Il fit aussi paraître dans Mon Camarade une adaptation B.D. de "L'Hyperboloïde de l'ingénieur Garine" d'Alexeï Tolstoï, sous le titre "Le Rayon de la mort". A ce sujet, lire le dossier L'Hyperboloïde de l'ingénieur Garine de Tolstoï en BD sur Russkaya Fantastika.
"Presse enfantine" fut, très probablement, à l'origine de la publication par Georges Sadoul du pamphlet "Ce que lisent vos enfants : la presse enfantine en France : son histoire, son influence, son évolution" (Bureau d'éditions - 1938).
Seule une comparaison des deux textes pourrait le confirmer... ou pas...
NOTE 1 : Le texte de Georges Sadoul n'est pas illustré. Les illustrations ajoutées sont extraites de différents articles/dossiers publiés sur le Blog de l'Amicale Des Amateurs de Nids À Poussière.
NOTE 2 : Georges n'a (sauf erreur de ma part...) aucun lien de parenté avec Jacques, Barbara ou Numa Sadoul.
Georges Sadoul "Presse enfantine" in Commune n°40 de décembre 1936.
PRESSE ENFANTINE
Les journaux d'enfants se vendent, chaque semaine, en France, à trois millions et demi d'exemplaires...
C'est un fait dont on ne saurait trop souligner l'importance. Le journal enfantin, acheté par l'écolier hors de l'influence des maîtres ou des parents, lu souvent en cachette de ceux-ci, est une pièce capitale de cet univers enfantin où se fabrique l'homme de demain.
Combien d'hommes sont morts sur les champs de bataille marocains ou dans les fiévreuses forêts congolaises pour avoir, enfant, admiré les belles images de l'Intrépide et du Journal des voyages. Et on a pu avec vraisemblance établir que le Bateau ivre avait tiré la majeure partie de ses métaphores d'années du Magasin pittoresque que Rimbaud feuilleta chez Izambard, on a pu aussi tenter de prouver que le Sonnet des voyelles n'était que la transposition géniale et lyrique d'un alphabet d’Épinal...
L'image d’Épinal a tenu lieu de presse enfantine pour le peuple au cours du siècle dernier. A la même époque paraissaient les premiers hebdomadaires qui s'adressaient à l'enfance bourgeoise. Le Journal des enfants, le Journal des familles, et plus tard le Magasin d'éducation et de récréation, le Petit Français, le Journal des voyages.
L'établissement d'une école laïque, gratuite et obligatoire, fournit il y a un demi-siècle environ, la base culturelle nécessaire au développement d'une littérature enfantine à large diffusion en même temps qu'elle permettait la croissance intensive de cette littérature dite « populaire », dont les romans de très basse qualité ont fait la fortune de l'éditeur de Candide.

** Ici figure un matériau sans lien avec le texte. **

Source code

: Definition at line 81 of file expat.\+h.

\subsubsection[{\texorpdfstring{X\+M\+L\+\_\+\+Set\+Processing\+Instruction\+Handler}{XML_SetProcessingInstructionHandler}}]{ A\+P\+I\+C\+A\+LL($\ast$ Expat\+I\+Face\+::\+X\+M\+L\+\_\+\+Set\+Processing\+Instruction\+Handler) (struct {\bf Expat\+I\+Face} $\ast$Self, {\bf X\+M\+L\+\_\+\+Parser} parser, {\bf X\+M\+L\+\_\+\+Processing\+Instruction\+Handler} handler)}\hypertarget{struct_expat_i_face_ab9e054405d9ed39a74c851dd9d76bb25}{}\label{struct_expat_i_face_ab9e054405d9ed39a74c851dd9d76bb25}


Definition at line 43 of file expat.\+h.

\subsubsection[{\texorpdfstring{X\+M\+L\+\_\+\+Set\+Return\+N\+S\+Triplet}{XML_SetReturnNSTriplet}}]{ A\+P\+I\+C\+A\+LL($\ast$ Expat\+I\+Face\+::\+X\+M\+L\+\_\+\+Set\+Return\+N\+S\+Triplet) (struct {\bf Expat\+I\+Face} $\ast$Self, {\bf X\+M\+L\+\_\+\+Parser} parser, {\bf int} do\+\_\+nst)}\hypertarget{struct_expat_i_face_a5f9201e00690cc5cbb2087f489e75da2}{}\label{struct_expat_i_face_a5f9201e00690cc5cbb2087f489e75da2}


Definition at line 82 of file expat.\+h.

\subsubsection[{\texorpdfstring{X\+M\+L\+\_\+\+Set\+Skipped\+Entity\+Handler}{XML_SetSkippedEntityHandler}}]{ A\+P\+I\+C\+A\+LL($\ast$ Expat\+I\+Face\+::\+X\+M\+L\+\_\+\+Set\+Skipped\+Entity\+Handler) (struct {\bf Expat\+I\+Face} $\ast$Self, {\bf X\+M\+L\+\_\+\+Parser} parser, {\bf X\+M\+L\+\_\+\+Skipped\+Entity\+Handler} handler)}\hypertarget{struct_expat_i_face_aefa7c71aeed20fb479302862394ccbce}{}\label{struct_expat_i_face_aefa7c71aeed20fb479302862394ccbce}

Plusieurs années se passèrent toutefois avant que les nouvelles publications enfantines connaissent toute leur vogue. C'est seulement au début de ce siècle qu'apparaît la presse enfantine de masses, à l'époque où le journal à un sou s'impose à la clientèle adulte.
L'image d’Épinal qui avait été à son apogée commerciale — au moment du second Empire, était alors en pleine décadence. Aux bois gravés avaient succédé les reports sur pierres lithographiques, puis sur zinc. Lorsque l'habile Charles Pinot meurt en 1878 après avoir odieusement caricaturé les Communards et glorifié les Versaillais, l'image d’Épinal meurt avec lui. On ne fait plus guère que réimprimer les modèles du second Empire qui sont coloriés ensuite au pochoir mécanique. Les dessins nouveaux sont fades, dégénérés... le procédé a fait son temps...

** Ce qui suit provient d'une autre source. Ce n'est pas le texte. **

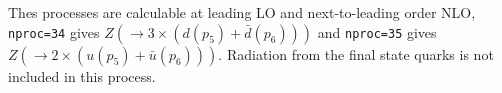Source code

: Thes processes are calculable at leading LO and next-to-leading order NLO,
{\tt nproc=34} gives $ Z(\to 3\times(d(p_5)+\bar{d}(p_6)))$
and {\tt nproc=35} gives$ Z(\to 2\times(u(p_5)+\bar{u}(p_6)))$.
Radiation from the final state quarks is not included in this process.
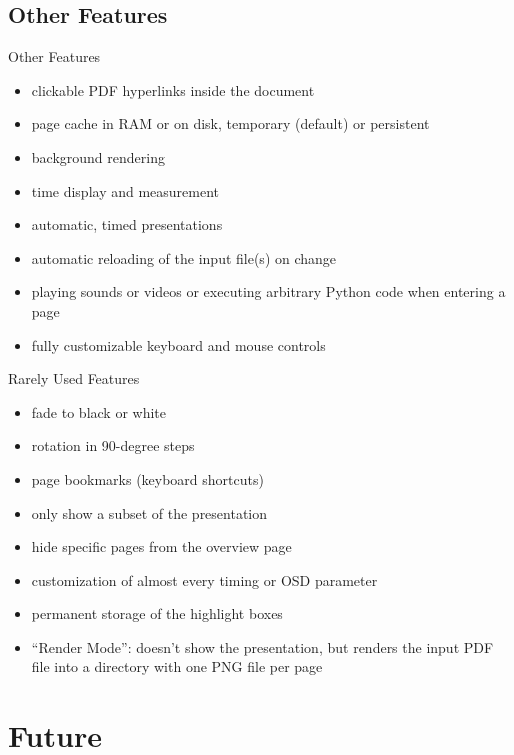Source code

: \documentclass[bigger,hyperref={colorlinks=true,linkcolor=white,urlcolor=blue}]{beamer}
\begin{document}
\subsection{Other Features}
\begin{frame}{Other Features}
    \begin{itemize}
        \item clickable PDF hyperlinks inside the document
        \item page cache in RAM or on disk, temporary (default) or persistent
        \item background rendering
        \item time display and measurement
        \item automatic, timed presentations
        \item automatic reloading of the input file(s) on change
        \item playing sounds or videos or executing arbitrary Python code
              when entering a page
        \item fully customizable keyboard and mouse controls
    \end{itemize}
\end{frame}
\begin{frame}{Rarely Used Features}
    \begin{itemize}
        \item fade to black or white
        \item rotation in 90-degree steps
        \item page bookmarks (keyboard shortcuts)
        \item only show a subset of the presentation
        \item hide specific pages from the overview page
        \item customization of almost every timing or OSD parameter
        \item permanent storage of the highlight boxes
        \item ``Render Mode'': doesn't show the presentation, but
              renders the input PDF file into a directory with one PNG file
              per page
    \end{itemize}
\end{frame}


\section{Future}
\end{document}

L'emploi de la trichromie sur zinc, l'utilisation des rotatives permet dans les premières années du siècle, de donner à l'enfance, pour le prix d'une feuille d’Épinal, des journaux de seize pages, dont quatre, en couleurs, sont visiblement inspirées dans leur technique des traditionnelles images d'autrefois : le récit court sous des petits dessins carrés.

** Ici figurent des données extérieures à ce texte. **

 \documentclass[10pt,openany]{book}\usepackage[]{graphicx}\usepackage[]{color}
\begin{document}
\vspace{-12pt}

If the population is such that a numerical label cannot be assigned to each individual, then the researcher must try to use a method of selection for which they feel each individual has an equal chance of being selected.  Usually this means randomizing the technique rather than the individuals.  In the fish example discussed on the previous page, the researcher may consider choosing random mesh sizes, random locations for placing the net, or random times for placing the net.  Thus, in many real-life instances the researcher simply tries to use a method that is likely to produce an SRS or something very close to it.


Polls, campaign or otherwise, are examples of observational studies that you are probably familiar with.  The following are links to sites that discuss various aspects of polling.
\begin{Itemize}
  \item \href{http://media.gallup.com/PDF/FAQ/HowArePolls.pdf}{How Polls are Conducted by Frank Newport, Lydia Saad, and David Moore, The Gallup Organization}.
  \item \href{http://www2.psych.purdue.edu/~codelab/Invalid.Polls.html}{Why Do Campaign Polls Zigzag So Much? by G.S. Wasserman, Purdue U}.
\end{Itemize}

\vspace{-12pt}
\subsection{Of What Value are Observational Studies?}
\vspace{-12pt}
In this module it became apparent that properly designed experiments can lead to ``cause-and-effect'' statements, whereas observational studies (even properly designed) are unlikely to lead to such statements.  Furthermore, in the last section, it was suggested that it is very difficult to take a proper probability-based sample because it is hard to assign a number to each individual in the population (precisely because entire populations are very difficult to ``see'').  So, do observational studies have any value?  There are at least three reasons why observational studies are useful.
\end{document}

C'est le trust de presses Offenstadt (qui existe encore à l'heure actuelle) qui connaît alors la plus grande vogue. L’Épatant, Fillette, l'Intrépide, le Petit illustré, le Bon Point sont successivement lancés par ses soins. Devant ces succès, d'autres éditeurs publient des journaux semblables : les Belles Images, la Croix d'honneur, la Jeunesse illustrée, le Jeudi de la jeunesse, la Semaine de Suzette, etc...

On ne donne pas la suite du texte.